-- DATA SHOWN follows --
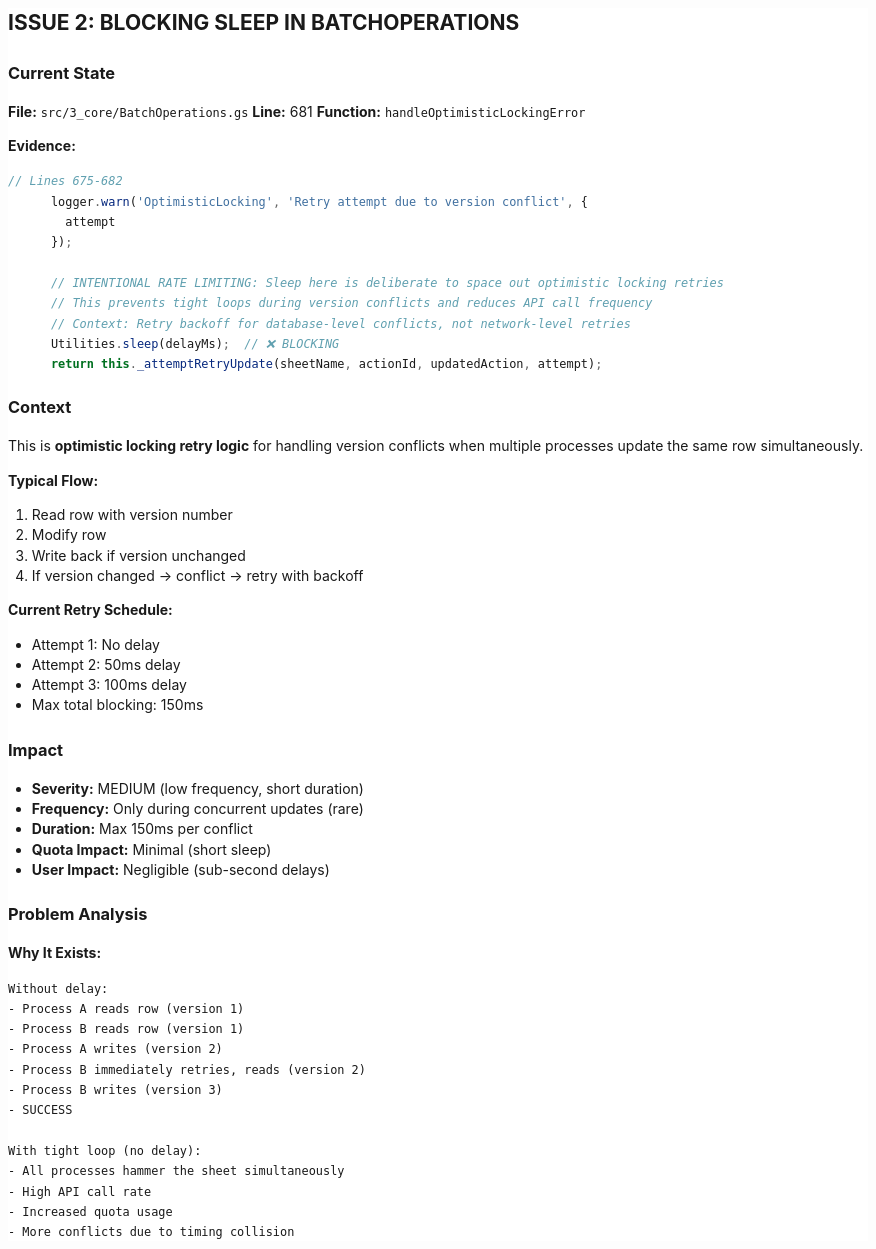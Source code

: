 
## ISSUE 2: BLOCKING SLEEP IN BATCHOPERATIONS

### Current State
**File:** `src/3_core/BatchOperations.gs`
**Line:** 681
**Function:** `handleOptimisticLockingError`

**Evidence:**
```javascript
// Lines 675-682
      logger.warn('OptimisticLocking', 'Retry attempt due to version conflict', {
        attempt
      });

      // INTENTIONAL RATE LIMITING: Sleep here is deliberate to space out optimistic locking retries
      // This prevents tight loops during version conflicts and reduces API call frequency
      // Context: Retry backoff for database-level conflicts, not network-level retries
      Utilities.sleep(delayMs);  // ❌ BLOCKING
      return this._attemptRetryUpdate(sheetName, actionId, updatedAction, attempt);
```

### Context
This is **optimistic locking retry logic** for handling version conflicts when multiple processes update the same row simultaneously.

**Typical Flow:**
1. Read row with version number
2. Modify row
3. Write back if version unchanged
4. If version changed → conflict → retry with backoff

**Current Retry Schedule:**
- Attempt 1: No delay
- Attempt 2: 50ms delay
- Attempt 3: 100ms delay
- Max total blocking: 150ms

### Impact
- **Severity:** MEDIUM (low frequency, short duration)
- **Frequency:** Only during concurrent updates (rare)
- **Duration:** Max 150ms per conflict
- **Quota Impact:** Minimal (short sleep)
- **User Impact:** Negligible (sub-second delays)

### Problem Analysis

**Why It Exists:**
```
Without delay:
- Process A reads row (version 1)
- Process B reads row (version 1)
- Process A writes (version 2)
- Process B immediately retries, reads (version 2)
- Process B writes (version 3)
- SUCCESS

With tight loop (no delay):
- All processes hammer the sheet simultaneously
- High API call rate
- Increased quota usage
- More conflicts due to timing collision
```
-- DATA SHOWN concluded --
DIRECTIONS FOR THIS TASK> Write the data above out again exactly, minus its pictures.

TASK ANSWER>
Source code

: 
## ISSUE 2: BLOCKING SLEEP IN BATCHOPERATIONS

### Current State
**File:** `src/3_core/BatchOperations.gs`
**Line:** 681
**Function:** `handleOptimisticLockingError`

**Evidence:**
```javascript
// Lines 675-682
      logger.warn('OptimisticLocking', 'Retry attempt due to version conflict', {
        attempt
      });

      // INTENTIONAL RATE LIMITING: Sleep here is deliberate to space out optimistic locking retries
      // This prevents tight loops during version conflicts and reduces API call frequency
      // Context: Retry backoff for database-level conflicts, not network-level retries
      Utilities.sleep(delayMs);  // ❌ BLOCKING
      return this._attemptRetryUpdate(sheetName, actionId, updatedAction, attempt);
```

### Context
This is **optimistic locking retry logic** for handling version conflicts when multiple processes update the same row simultaneously.

**Typical Flow:**
1. Read row with version number
2. Modify row
3. Write back if version unchanged
4. If version changed → conflict → retry with backoff

**Current Retry Schedule:**
- Attempt 1: No delay
- Attempt 2: 50ms delay
- Attempt 3: 100ms delay
- Max total blocking: 150ms

### Impact
- **Severity:** MEDIUM (low frequency, short duration)
- **Frequency:** Only during concurrent updates (rare)
- **Duration:** Max 150ms per conflict
- **Quota Impact:** Minimal (short sleep)
- **User Impact:** Negligible (sub-second delays)

### Problem Analysis

**Why It Exists:**
```
Without delay:
- Process A reads row (version 1)
- Process B reads row (version 1)
- Process A writes (version 2)
- Process B immediately retries, reads (version 2)
- Process B writes (version 3)
- SUCCESS

With tight loop (no delay):
- All processes hammer the sheet simultaneously
- High API call rate
- Increased quota usage
- More conflicts due to timing collision
```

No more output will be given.